On Saturday, April 2, 2011, approximately fifty people protested the fundamentalist “Social Transformation” conference held at Harvard Extension School. The conference promoted the “Seven Mountains” movement intended to bring various spheres of American life under greater religious right influence: society: education, government, media, business, arts & entertainment, religion, and the family. The conference featured religious extremists who were billed as “leading voices for the faith-based social transformation culture.” Conference speaker Lance Wallnau said during an October 2010 webcast: “So you’ve got your homosexual activity, your abortion activity here, Islam coming in, you’ve got a financial collapse — all of this, to those of us who are Christians, is an apocalyptic confirmation that when you remove God from public discourse, when you don’t line up your thinking with kingdom principles, you inevitably hit an iceberg like the Titanic and you go down.”
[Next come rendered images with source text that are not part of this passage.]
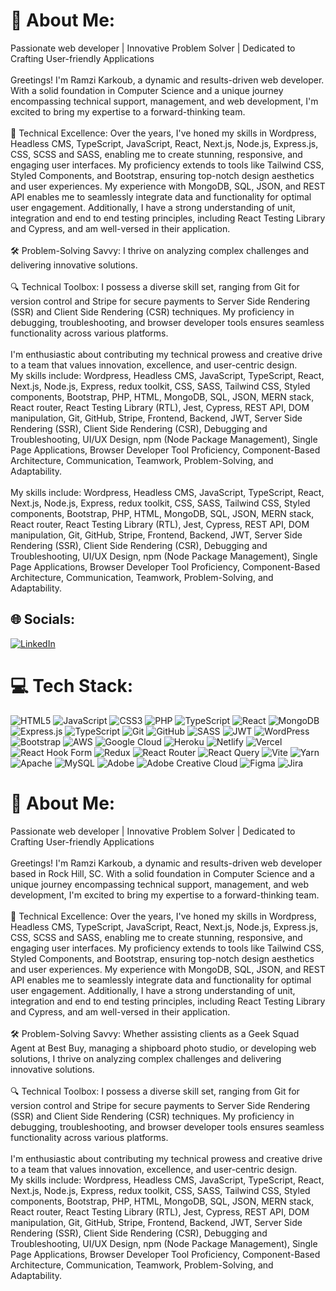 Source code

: # 💫 About Me:
Passionate web developer | Innovative Problem Solver | Dedicated to Crafting User-friendly Applications<br><br>Greetings! I'm Ramzi Karkoub, a dynamic and results-driven web developer. With a solid foundation in Computer Science and a unique journey encompassing technical support, management, and web development, I'm excited to bring my expertise to a forward-thinking team.<br><br>🔧 Technical Excellence: Over the years, I've honed my skills in Wordpress, Headless CMS, TypeScript, JavaScript, React, Next.js, Node.js, Express.js, CSS, SCSS and SASS, enabling me to create stunning, responsive, and engaging user interfaces. My proficiency extends to tools like Tailwind CSS, Styled Components, and Bootstrap, ensuring top-notch design aesthetics and user experiences. My experience with MongoDB, SQL, JSON, and REST API enables me to seamlessly integrate data and functionality for optimal user engagement. Additionally, I have a strong understanding of unit, integration and end to end testing principles, including React Testing Library and Cypress, and am well-versed in their application.<br><br>🛠 Problem-Solving Savvy: I thrive on analyzing complex challenges and delivering innovative solutions.<br><br>🔍 Technical Toolbox: I possess a diverse skill set, ranging from Git for version control and Stripe for secure payments to Server Side Rendering (SSR) and Client Side Rendering (CSR) techniques. My proficiency in debugging, troubleshooting, and browser developer tools ensures seamless functionality across various platforms.<br><br>I'm enthusiastic about contributing my technical prowess and creative drive to a team that values innovation, excellence, and user-centric design.<br>My skills include: Wordpress, Headless CMS, JavaScript, TypeScript, React, Next.js, Node.js, Express, redux toolkit, CSS, SASS, Tailwind CSS, Styled components, Bootstrap, PHP, HTML, MongoDB, SQL, JSON, MERN stack, React router, React Testing Library (RTL), Jest, Cypress, REST API, DOM manipulation, Git, GitHub, Stripe, Frontend, Backend, JWT, Server Side Rendering (SSR), Client Side Rendering (CSR), Debugging and Troubleshooting, UI/UX Design, npm (Node Package Management), Single Page Applications, Browser Developer Tool Proficiency, Component-Based Architecture, Communication, Teamwork, Problem-Solving, and Adaptability.<br><br>My skills include: Wordpress, Headless CMS, JavaScript, TypeScript, React, Next.js, Node.js, Express, redux toolkit, CSS, SASS, Tailwind CSS, Styled components, Bootstrap, PHP, HTML, MongoDB, SQL, JSON, MERN stack, React router, React Testing Library (RTL), Jest, Cypress, REST API, DOM manipulation, Git, GitHub, Stripe, Frontend, Backend, JWT, Server Side Rendering (SSR), Client Side Rendering (CSR), Debugging and Troubleshooting, UI/UX Design, npm (Node Package Management), Single Page Applications, Browser Developer Tool Proficiency, Component-Based Architecture, Communication, Teamwork, Problem-Solving, and Adaptability.


## 🌐 Socials:
[![LinkedIn](https://img.shields.io/badge/LinkedIn-%230077B5.svg?logo=linkedin&logoColor=white)](https://linkedin.com/in/https://www.linkedin.com/in/ramzikarkoub/) 

# 💻 Tech Stack:
![HTML5](https://img.shields.io/badge/html5-%23E34F26.svg?style=for-the-badge&logo=html5&logoColor=white) ![JavaScript](https://img.shields.io/badge/javascript-%23323330.svg?style=for-the-badge&logo=javascript&logoColor=%23F7DF1E) ![CSS3](https://img.shields.io/badge/css3-%231572B6.svg?style=for-the-badge&logo=css3&logoColor=white) ![PHP](https://img.shields.io/badge/php-%23777BB4.svg?style=for-the-badge&logo=php&logoColor=white) ![TypeScript](https://img.shields.io/badge/typescript-%23007ACC.svg?style=for-the-badge&logo=typescript&logoColor=white) ![React](https://img.shields.io/badge/react-%2320232a.svg?style=for-the-badge&logo=react&logoColor=%2361DAFB) ![MongoDB](https://img.shields.io/badge/MongoDB-%234ea94b.svg?style=for-the-badge&logo=mongodb&logoColor=white) ![Express.js](https://img.shields.io/badge/express.js-%23404d59.svg?style=for-the-badge&logo=express&logoColor=%2361DAFB) ![TypeScript](https://img.shields.io/badge/typescript-%23007ACC.svg?style=for-the-badge&logo=typescript&logoColor=white) ![Git](https://img.shields.io/badge/git-%23F05033.svg?style=for-the-badge&logo=git&logoColor=white) ![GitHub](https://img.shields.io/badge/github-%23121011.svg?style=for-the-badge&logo=github&logoColor=white) ![SASS](https://img.shields.io/badge/SASS-hotpink.svg?style=for-the-badge&logo=SASS&logoColor=white) ![JWT](https://img.shields.io/badge/JWT-black?style=for-the-badge&logo=JSON%20web%20tokens) ![WordPress](https://img.shields.io/badge/WordPress-%23117AC9.svg?style=for-the-badge&logo=WordPress&logoColor=white) ![Bootstrap](https://img.shields.io/badge/bootstrap-%238511FA.svg?style=for-the-badge&logo=bootstrap&logoColor=white) ![AWS](https://img.shields.io/badge/AWS-%23FF9900.svg?style=for-the-badge&logo=amazon-aws&logoColor=white) ![Google Cloud](https://img.shields.io/badge/GoogleCloud-%234285F4.svg?style=for-the-badge&logo=google-cloud&logoColor=white) ![Heroku](https://img.shields.io/badge/heroku-%23430098.svg?style=for-the-badge&logo=heroku&logoColor=white) ![Netlify](https://img.shields.io/badge/netlify-%23000000.svg?style=for-the-badge&logo=netlify&logoColor=#00C7B7) ![Vercel](https://img.shields.io/badge/vercel-%23000000.svg?style=for-the-badge&logo=vercel&logoColor=white) ![React Hook Form](https://img.shields.io/badge/React%20Hook%20Form-%23EC5990.svg?style=for-the-badge&logo=reacthookform&logoColor=white) ![Redux](https://img.shields.io/badge/redux-%23593d88.svg?style=for-the-badge&logo=redux&logoColor=white) ![React Router](https://img.shields.io/badge/React_Router-CA4245?style=for-the-badge&logo=react-router&logoColor=white) ![React Query](https://img.shields.io/badge/-React%20Query-FF4154?style=for-the-badge&logo=react%20query&logoColor=white) ![Vite](https://img.shields.io/badge/vite-%23646CFF.svg?style=for-the-badge&logo=vite&logoColor=white) ![Yarn](https://img.shields.io/badge/yarn-%232C8EBB.svg?style=for-the-badge&logo=yarn&logoColor=white) ![Apache](https://img.shields.io/badge/apache-%23D42029.svg?style=for-the-badge&logo=apache&logoColor=white) ![MySQL](https://img.shields.io/badge/mysql-4479A1.svg?style=for-the-badge&logo=mysql&logoColor=white) ![Adobe](https://img.shields.io/badge/adobe-%23FF0000.svg?style=for-the-badge&logo=adobe&logoColor=white) ![Adobe Creative Cloud](https://img.shields.io/badge/Adobe%20Creative%20Cloud-DA1F26.svg?style=for-the-badge&logo=Adobe%20Creative%20Cloud&logoColor=white) ![Figma](https://img.shields.io/badge/figma-%23F24E1E.svg?style=for-the-badge&logo=figma&logoColor=white) ![Jira](https://img.shields.io/badge/jira-%230A0FFF.svg?style=for-the-badge&logo=jira&logoColor=white)


<!-- Proudly created with GPRM ( https://gprm.itsvg.in ) -->

# 💫 About Me:
Passionate web developer | Innovative Problem Solver | Dedicated to Crafting User-friendly Applications<br><br>Greetings! I'm Ramzi Karkoub, a dynamic and results-driven web developer based in Rock Hill, SC. With a solid foundation in Computer Science and a unique journey encompassing technical support, management, and web development, I'm excited to bring my expertise to a forward-thinking team.<br><br>🔧 Technical Excellence: Over the years, I've honed my skills in Wordpress, Headless CMS, TypeScript, JavaScript, React, Next.js, Node.js, Express.js, CSS, SCSS and SASS, enabling me to create stunning, responsive, and engaging user interfaces. My proficiency extends to tools like Tailwind CSS, Styled Components, and Bootstrap, ensuring top-notch design aesthetics and user experiences. My experience with MongoDB, SQL, JSON, and REST API enables me to seamlessly integrate data and functionality for optimal user engagement. Additionally, I have a strong understanding of unit, integration and end to end testing principles, including React Testing Library and Cypress, and am well-versed in their application.<br><br>🛠 Problem-Solving Savvy: Whether assisting clients as a Geek Squad Agent at Best Buy, managing a shipboard photo studio, or developing web solutions, I thrive on analyzing complex challenges and delivering innovative solutions.<br><br>🔍 Technical Toolbox: I possess a diverse skill set, ranging from Git for version control and Stripe for secure payments to Server Side Rendering (SSR) and Client Side Rendering (CSR) techniques. My proficiency in debugging, troubleshooting, and browser developer tools ensures seamless functionality across various platforms.<br><br>I'm enthusiastic about contributing my technical prowess and creative drive to a team that values innovation, excellence, and user-centric design.<br>My skills include: Wordpress, Headless CMS, JavaScript, TypeScript, React, Next.js, Node.js, Express, redux toolkit, CSS, SASS, Tailwind CSS, Styled components, Bootstrap, PHP, HTML, MongoDB, SQL, JSON, MERN stack, React router, React Testing Library (RTL), Jest, Cypress, REST API, DOM manipulation, Git, GitHub, Stripe, Frontend, Backend, JWT, Server Side Rendering (SSR), Client Side Rendering (CSR), Debugging and Troubleshooting, UI/UX Design, npm (Node Package Management), Single Page Applications, Browser Developer Tool Proficiency, Component-Based Architecture, Communication, Teamwork, Problem-Solving, and Adaptability.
Organized by Join the Impact MA and Truth Wins Out, the rally took place on Harvard University grounds. Join the Impact MA Board member Sasha Kaufman started the action by leading the protestors in a series of chants: “Hey, Hey, Ho, Ho, Homophobia’s Got To Go” and “Racist, Sexist, Anti-Gay, Take Your Hate and Go Away.” Signs featured messages like “Standing in Love against Hate” and “Love Is the Answer.” Calling attention to the ties of one conference speaker to the Anti-Homosexuality Bill in Uganda, Join the Impact MA member Matthew Murphy carried a sign that read: “Os Hillman Take a Bow for Anti-Gay Violence in Uganda.”
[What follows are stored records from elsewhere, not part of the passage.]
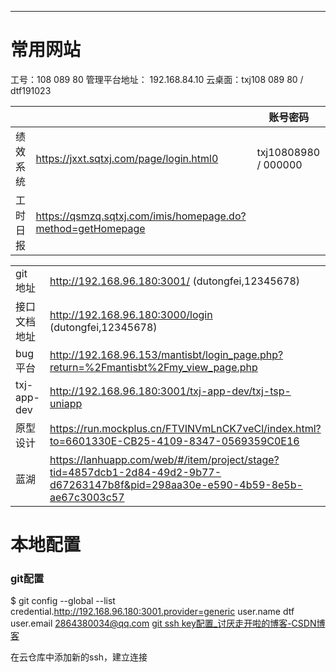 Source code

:****

# 常用网站


工号：108 089 80 
管理平台地址： 192.168.84.10
云桌面：txj108 089 80 / dtf191023

|                            |              | 账号密码|
|-------------------|--------------------------------------------|---|
| 绩效系统             |https://jxxt.sqtxj.com/page/login.html0|txj10808980 / 000000|
|工时日报|https://qsmzq.sqtxj.com/imis/homepage.do?method=getHomepage  | |


|      |                   |
|----| ----------------------|
|git 地址|http://192.168.96.180:3001/  (dutongfei,12345678) |
|接口文档地址|http://192.168.96.180:3000/login (dutongfei,12345678)|
| bug平台|http://192.168.96.153/mantisbt/login_page.php?return=%2Fmantisbt%2Fmy_view_page.php |
|txj-app-dev| http://192.168.96.180:3001/txj-app-dev/txj-tsp-uniapp||
| 原型设计 | https://run.mockplus.cn/FTVINVmLnCK7veCl/index.html?to=6601330E-CB25-4109-8347-0569359C0E16||
|蓝湖| https://lanhuapp.com/web/#/item/project/stage?tid=4857dcb1-2d84-49d2-9b77-d67263147b8f&pid=298aa30e-e590-4b59-8e5b-ae67c3003c57||

# 本地配置

### git配置

$ git config --global --list
credential.http://192.168.96.180:3001.provider=generic
user.name dtf
user.email  2864380034@qq.com
[git ssh key配置_讨厌走开啦的博客-CSDN博客](https://blog.csdn.net/lqlqlq007/article/details/78983879)

在云仓库中添加新的ssh，建立连接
The first rally speaker, Wayne Besen of Truth Wins Out, decried the efforts of conference organizers to whitewash the speakers’ extremist views. Organizers denied that conference presenters espoused anti-gay and anti-Islamic positions—though YouTube video footage is conclusive. Wayne noted that, “once the Potemkin Village is dismantled – these activists will go to places like Uganda or the backwoods of Mississippi and preach the poisonous ‘gospel’ of hate.”

Join the Impact MA member and Harvard School of Education graduate student James Croft, a Briton, observed that the conferees’ theocratic agenda conflicted with foundational American values. He exhorted the crowd that “it is our duty to confront these theocrats, and to defeat them, to ensure freedom of conscience, freedom of religion, and secular government remain among the guiding principles of the United States of America.”

Three student speakers represented different schools at Harvard. Neil Peterman of the Harvard Graduate School for Arts and Scientists, Jacob Krueger of Harvard Divinity School, and Sam Bakkila of Harvard College’s Queer Students Association and Allies all emphasized that the Seven Mountains conference clashed with Harvard’s tradition of welcoming LGBT people and other minorities. They stressed that the conferees were not representative of the Harvard community.

National Gay and Lesbian Task Force organizer Sue Hyde attended the conference to observe, and reported back to the group that there weren’t many more people inside participating than outside protesting. Bruce Wilson, a researcher with Truth Wins Out and editor of the blog “Talk 2 Action” which follows the religious right, critiqued the “International Coalition of Apostles,” the umbrella organization for many of the conference speakers. He noted that along with their hostility to LGBT people, the “apostles” warn that witchcraft is a threat to society and seem to regard Catholicism and Mormonism as illegitimate faiths. Another speaker, the Rev. Kapya Kaoma, an Anglican Priest from Zambia, made clear that the theocrats at the conference did not know the true Jesus Christ.

Join the Impact Co-Chair Ann Coleman lambasted the conferees’ plan for “social transformation” toward greater bigotry. Coleman noted that “there is a real movement for LGBT equality that sends a different message. I have faith in the power of the people: women, men, lesbian, gay, bisexual, transgender, those of all faiths, students and working people to create real democracy, freedom, equality, and justice. Every great social transformation for the good of all people has started with those willing to take a stand against bigotry no matter where it emerges.”